History of the Swastika
The Holocaust wasn't the first time for the Swastika to show up. It was used at least 5,000 years before Adolf Hitler designed it for the Nazi flag. The word Swastika comes from Sanskrit savtika, which means "good fortune" or "well-being." The motfit (hooked cross) appears to have been used first in Neolithic Eurasia, perhaps showing the suns movement through the sky. It is commonly seen on temples or houses in India or Indonesia. It is to this day a sacred symbol in Hinduism, Buddhism, Jainism, and Odinism.

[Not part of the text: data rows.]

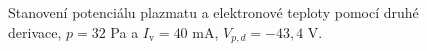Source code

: \documentclass[a4paper,12pt]{article}
\begin{document}
\begin{figure}[h]
	\centering
	\begin{subfigure}[b]{.49\textwidth}
		\centering
	\end{subfigure}
	\begin{subfigure}[b]{.49\textwidth}
		\centering
	\end{subfigure}
	\caption{Stanovení potenciálu plazmatu a elektronové teploty pomocí druhé 
	derivace, $p = 32$ 
	\si{\pascal} a $I_\text{v} = 40$ \si{\milli\ampere}, $V_{p,d} = 
	-43,4$ V.}
	\label{data5sec}
\end{figure}
\end{document}
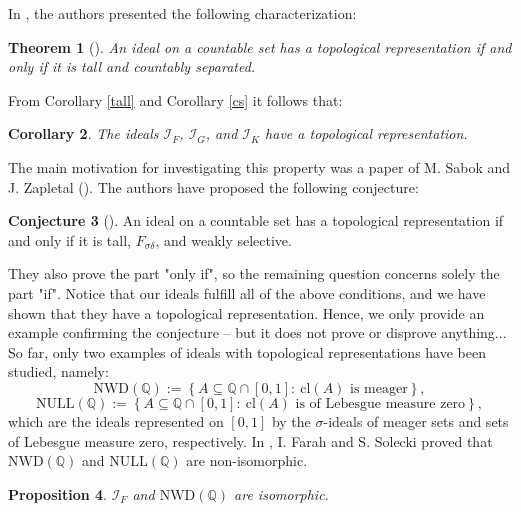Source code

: \documentclass{amsart}
\newtheorem{thm}{Theorem}[section]
\newtheorem{prop}[thm]{Proposition}
\newtheorem{cor}[thm]{Corollary}
\theoremstyle{definition}
\newtheorem{conj}[thm]{Conjecture}
\newcommand{\Q}{{\mathbb Q}}
\newcommand{\I}{\mathcal I}
\newcommand{\NULL}{\mathrm{NULL}}
\newcommand{\NWD}{\mathrm{NWD}}
\newcommand{\cl}{\mathrm{cl}}
\begin{document}
In \cite{Adas}, the authors presented the following characterization: 

\begin{thm}[{\cite[Theorem 1.1]{Adas}}]
An ideal on a countable set has a topological representation if and only if it is tall and countably separated.
\end{thm}

From Corollary \ref{tall} and Corollary \ref{cs} it follows that:

\begin{cor}
The ideals $\I_F$, $\I_G$, and $\I_K$ have a topological representation.
\end{cor}

The main motivation for investigating this property was a paper of M. Sabok and J. Zapletal (\cite{Sabok}). The authors have proposed the following conjecture:

\begin{conj}[\cite{Sabok}]
An ideal on a countable set has a topological representation if and only if it is tall, $F_{\sigma\delta}$, and weakly selective. 
\end{conj}

They also prove the part "only if", so the remaining question concerns solely the part "if".
Notice that our ideals fulfill all of the above conditions, and we have shown that they have a topological representation. Hence, we only provide an example confirming the conjecture -- but it does not prove or disprove anything...\\


So far, only two examples of ideals with topological representations have been studied, namely:
$$\NWD(\Q):=\left\{A\subseteq\mathbb{Q}\cap [0,1] :\ \cl(A) \textrm{ is meager}\right\},$$
$$\NULL(\Q):=\left\{A\subseteq\mathbb{Q}\cap [0,1] :\ \cl(A) \textrm{ is of Lebesgue measure zero}\right\},$$
which are the ideals represented on $[0,1]$ by the $\sigma$-ideals of meager sets and sets of Lebesgue measure zero, respectively. In \cite{FS}, I. Farah and S. Solecki proved that $\NWD(\Q)$ and $\NULL(\Q)$ are non-isomorphic.

\begin{prop}
$\I_F$ and $\NWD(\Q)$ are isomorphic.
\end{prop}
\end{document}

Kristallnacht also reffered to as "Night of Crystal," or "Night of Broken Glass." The name refers to the wave of violent anti-jewish pogroms which took place on November 9 and 10, 1938. Instigated primarily by Nazi party officials and members of the SA (Sturmabteilungen: literally Assualt Detachments, but commonly known as Storm Troopers) and Hitler youth, Kristallnacht owes its name to the shards of shattered glass that lined Germany streets in the wake of the pogrom broken glass from the windows of synagogues, homes, and Jewish owned businesses plunder and destroyed during the violence. In its Aftermath, German officials announced that Kristallnacht erupted as a spontaneous outburst of public sentiment in rsponce to the assassination of Ernst Vom Rath, a German embassy offcial stationed in Paris. Herschel Grynszpan, a 17 year old Polish-Jew had shot the diplomat on November 7, 1938. A few days earlier the Germans had expelled thousands Jews of Polish citizenship living in Germany from the Reich; Grynszpan had received news that his parents, residents of Germany since 1911 were among them.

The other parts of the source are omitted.